Easy-to-use image segmentation library with awesome pre-trained model zoo, supporting wide-range of practical tasks in Semantic Segmentation, Interactive Segmentation, Panoptic Segmentation, Image Matting, 3D Segmentation, etc.
https://arxiv.org/abs/2101.06175
Apache License 2.0
8.57k stars 1.68k forks source link

安装完成后用optic_disc_seg测试,在训练启动时卡住不动,也不报错 #1278

Closed liuhuaguang closed 3 years ago

liuhuaguang commented 3 years ago

1)PaddlePaddle版本:2.2 2)GPU:1080 ti, cuda 10.2,cudnn 7.6.5 3)系统环境:Windows 10 专业版19042.1165, python 3.9

运行nvcc -V: C:\Users\HUAOPT>nvcc -V nvcc: NVIDIA (R) Cuda compiler driver Copyright (c) 2005-2019 NVIDIA Corporation Built on Wed_Oct_23_19:32:27_Pacific_Daylight_Time_2019 Cuda compilation tools, release 10.2, V10.2.89

运行NVIDIA-SMI: Tue Aug 24 10:59:35 2021 +-------------------------------------------------------------------------------+ | NVIDIA-SMI 456.71 Driver Version: 456.71 CUDA Version: 11.1 | +-------------------------------------------------------------------------------+

训练配置文件:

数据集配置

DATASET: DATA_DIR: "./dataset/optic_disc_seg/" NUM_CLASSES: 2 TEST_FILE_LIST: "./dataset/optic_disc_seg/test_list.txt" TRAIN_FILE_LIST: "./dataset/optic_disc_seg/train_list.txt" VAL_FILE_LIST: "./dataset/optic_disc_seg/val_list.txt" VIS_FILE_LIST: "./dataset/optic_disc_seg/test_list.txt"

预训练模型配置

MODEL: MODEL_NAME: "deeplabv3p" DEFAULT_NORM_TYPE: "bn" DEEPLAB: BACKBONE: "xception_65"

其他配置

TRAIN_CROP_SIZE: (512, 512) EVAL_CROP_SIZE: (512, 512) AUG: AUG_METHOD: "unpadding" FIX_RESIZE_SIZE: (512, 512) BATCH_SIZE: 1 TRAIN: PRETRAINED_MODEL_DIR: "./pretrained_model/deeplabv3p_xception65_bn_coco/" MODEL_SAVE_DIR: "./saved_model/deeplabv3p_xception65_bn_optic/" SNAPSHOT_EPOCH: 5 TEST: TEST_MODEL: "./saved_model/deeplabv3p_xception65_bn_optic/final" SOLVER: NUM_EPOCHS: 10 LR: 0.001 LR_POLICY: "poly" OPTIMIZER: "adam"

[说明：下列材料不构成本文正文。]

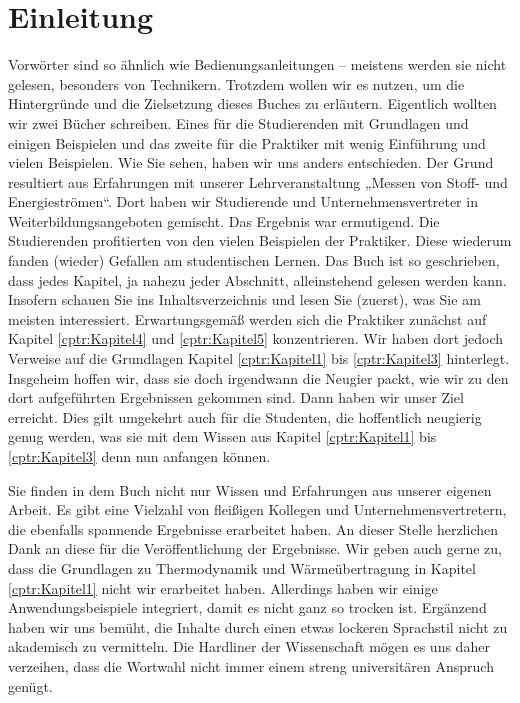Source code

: \chapter{Einleitung}
\label{cptr:Einleitung}
Vorwörter sind so ähnlich wie Bedienungsanleitungen – meistens werden sie nicht gelesen, besonders von Technikern. Trotzdem wollen wir es nutzen, um die Hintergründe und die Zielsetzung dieses Buches zu erläutern. Eigentlich wollten wir zwei Bücher schreiben. Eines für die Studierenden mit Grundlagen und einigen Beispielen und das zweite für die Praktiker mit wenig Einführung und vielen Beispielen. Wie Sie sehen, haben wir uns anders entschieden. Der Grund resultiert aus Erfahrungen mit unserer Lehrveranstaltung „Messen von Stoff- und Energieströmen“. Dort haben wir Studierende und Unternehmensvertreter in Weiterbildungsangeboten gemischt. Das Ergebnis war ermutigend. Die Studierenden profitierten von den vielen Beispielen der Praktiker. Diese wiederum fanden (wieder) Gefallen am studentischen Lernen. Das Buch ist so geschrieben, dass jedes Kapitel, ja nahezu jeder Abschnitt, alleinstehend gelesen werden kann. Insofern schauen Sie ins Inhaltsverzeichnis und lesen Sie (zuerst), was Sie am meisten interessiert. Erwartungsgemäß werden sich die Praktiker zunächst auf Kapitel \ref{cptr:Kapitel4} und \ref{cptr:Kapitel5} konzentrieren. Wir haben dort jedoch Verweise auf die Grundlagen Kapitel \ref{cptr:Kapitel1} bis \ref{cptr:Kapitel3} hinterlegt. Insgeheim hoffen wir, dass sie doch irgendwann die Neugier packt, wie wir zu den dort aufgeführten Ergebnissen gekommen sind. Dann haben wir unser Ziel erreicht. Dies gilt umgekehrt auch für die Studenten, die hoffentlich neugierig genug werden, was sie mit dem Wissen aus Kapitel \ref{cptr:Kapitel1} bis \ref{cptr:Kapitel3} denn nun anfangen können.\par\bigskip

Sie finden in dem Buch nicht nur Wissen und Erfahrungen aus unserer eigenen Arbeit. Es gibt eine Vielzahl von fleißigen Kollegen und Unternehmensvertretern, die ebenfalls spannende Ergebnisse erarbeitet haben. An dieser Stelle herzlichen Dank an diese für die Veröffentlichung der Ergebnisse. Wir geben auch gerne zu, dass die Grundlagen zu Thermodynamik und Wärmeübertragung in Kapitel \ref{cptr:Kapitel1} nicht wir erarbeitet haben. Allerdings haben wir einige Anwendungsbeispiele integriert, damit es nicht ganz so trocken ist. Ergänzend haben wir uns bemüht, die Inhalte durch einen etwas lockeren Sprachstil nicht zu akademisch zu vermitteln. Die Hardliner der Wissenschaft mögen es uns daher verzeihen, dass die Wortwahl nicht immer einem streng universitären Anspruch genügt.\par\bigskip

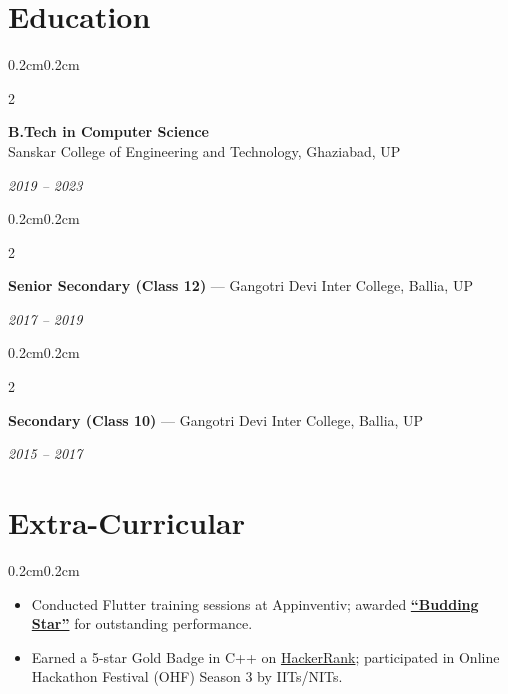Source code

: \documentclass[10pt, letterpaper]{article}
\newenvironment{highlights}{\begin{itemize}[topsep=0.06cm, parsep=0.06cm, partopsep=0pt, itemsep=0pt, leftmargin=0.5cm]}{\end{itemize}}
\newenvironment{onecolentry}{\begin{adjustwidth}{0.2cm}{0.2cm}}{\end{adjustwidth}}
\newenvironment{twocolentry}[2][]{
  \onecolentry
  \def\secondColumn{#2}
  \setcolumnwidth{\fill, 4.5cm}
  \begin{paracol}{2}
}{
  \switchcolumn \raggedleft \secondColumn
  \end{paracol}
  \endonecolentry
}
\begin{document}
\section{Education}

\begin{twocolentry}{\textit{2019 – 2023}}
\textbf{B.Tech in Computer Science} \\
Sanskar College of Engineering and Technology, Ghaziabad, UP
\end{twocolentry}

\begin{twocolentry}{\textit{2017 – 2019}}
\textbf{Senior Secondary (Class 12)} — Gangotri Devi Inter College, Ballia, UP
\end{twocolentry}

\begin{twocolentry}{\textit{2015 – 2017}}
\textbf{Secondary (Class 10)} — Gangotri Devi Inter College, Ballia, UP
\end{twocolentry}


\section{Extra-Curricular}
\begin{onecolentry}
\begin{highlights}
    \item Conducted Flutter training sessions at Appinventiv; awarded \href{https://www.linkedin.com/posts/ashish-rai-0a4983207_appinventiv-flutterdeveloper-teamwo-activity-7288898325699866624-NAKb?utm_source=share&utm_medium=member_desktop&rcm=ACoAADSluLwBBibsxF-PRP1IjH2pAnTAcoxdwYg}{\textbf{“Budding Star”}} for outstanding performance.
    \item Earned a 5-star Gold Badge in C++ on \href{https://www.hackerrank.com/profile/ashishraimse}{HackerRank}; participated in Online Hackathon Festival (OHF) Season 3 by IITs/NITs.
\end{highlights}
\end{onecolentry}
\end{document}
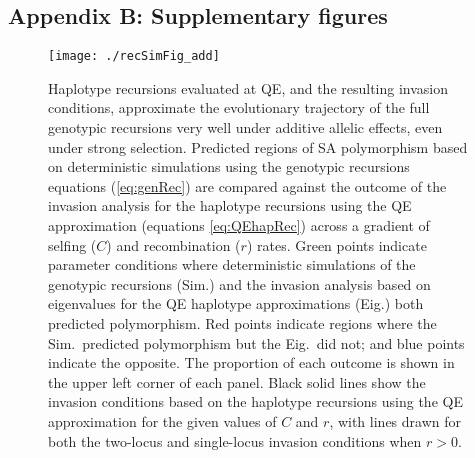 \documentclass{article}
\begin{document}
\subsection*{Appendix B: Supplementary figures}
\renewcommand{\theequation}{B\arabic{equation}}
\setcounter{equation}{0}
\renewcommand{\thefigure}{B\arabic{figure}}
\setcounter{figure}{0}

\begin{figure}[H]
\texttt{[image: ./recSimFig\_add]}
\caption{Haplotype recursions evaluated at QE, and the resulting invasion conditions, approximate the evolutionary trajectory of the full genotypic recursions very well under additive allelic effects, even under strong selection. Predicted regions of SA polymorphism based on deterministic simulations using the genotypic recursions equations (\ref{eq:genRec}) are compared against the outcome of the invasion analysis for the haplotype recursions using the QE approximation (equations \ref{eq:QEhapRec}) across a gradient of selfing ($C$) and recombination ($r$) rates. Green points indicate parameter conditions where deterministic simulations of the genotypic recursions (Sim.) and the invasion analysis based on eigenvalues for the QE haplotype approximations (Eig.) both predicted polymorphism. Red points indicate regions where the Sim.~predicted polymorphism but the Eig.~did not; and blue points indicate the opposite. The proportion of each outcome is shown in the upper left corner of each panel. Black solid lines show the invasion conditions based on the haplotype recursions using the QE approximation for the given values of $C$ and $r$, with lines drawn for both the two-locus and single-locus invasion conditions when $r > 0$.}
\label{fig:addSim}
\end{figure}
\newpage{}
\end{document}
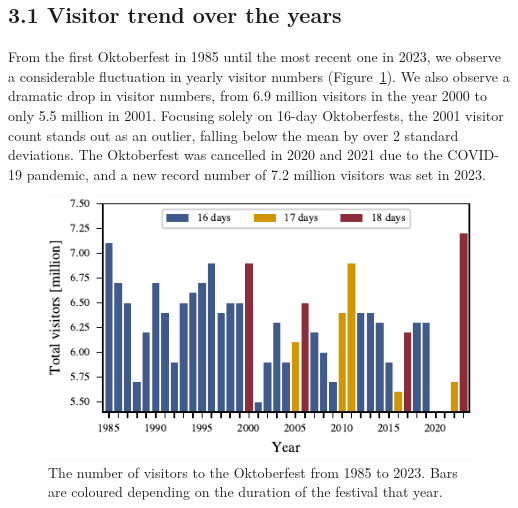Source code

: \documentclass{article}
\theoremstyle{plain}
\theoremstyle{definition}
\theoremstyle{remark}
\begin{document}
\subsection*{3.1 Visitor trend over the years}
From the first Oktoberfest in 1985 until the most recent one in 2023, we observe a considerable fluctuation in yearly visitor numbers (Figure~\ref{figure_visitors}). We also observe a dramatic drop in visitor numbers, from 6.9 million visitors in the year 2000 to only 5.5 million in 2001. Focusing solely on 16-day Oktoberfests, the 2001 visitor count stands out as an outlier, falling below the mean by over 2 standard deviations. The Oktoberfest was cancelled in 2020 and 2021 due to the COVID-19 pandemic, and a new record number of 7.2 million visitors was set in 2023. 
\begin{figure}[ht]%
  \includegraphics{fig/totalvisitors.pdf}
  \caption{The number of visitors to the Oktoberfest from 1985 to 2023. Bars are coloured depending on the duration of the festival that year.}
  \label{figure_visitors}
\end{figure}
\end{document}
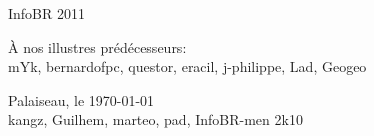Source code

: \thispagestyle{empty}

\begin{center}
\begin{Huge}
InfoBR 2011
\end{Huge}
\end{center}


\begin{flushright}
\begin{large} 
 { \selectfont
\`A nos illustres pr\'ed\'ecesseurs:\\
\smallskip
mYk, bernardofpc, questor, eracil, j-philippe, Lad, Geogeo \\ }
\end{large}
\vspace{1cm}
{Palaiseau, le \today \\
\medskip
 kangz, Guilhem, marteo, pad, InfoBR-men 2k10  }
\end{flushright} 



\newpage
\thispagestyle{empty}
\vspace*{1cm}
\newpage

训练指令: python pdseg/train.py --cfg ./configs/deeplabv3p_xception65_optic.yaml

教程地址: https://www.paddlepaddle.org.cn/modelbasedetail/deeplabv3plus

在多次训练时,发现多次会运行到“Use multi-thread reader”就卡住不动(时间超过12小时),偶尔几次可以正常运行,但是会报错,错误如下:Cuda error(719),unspecified launch failure。

请问是什么问题导致的呢?目前的环境我运行PaddleDetection没有任何问题,就PaddleSeg会这样。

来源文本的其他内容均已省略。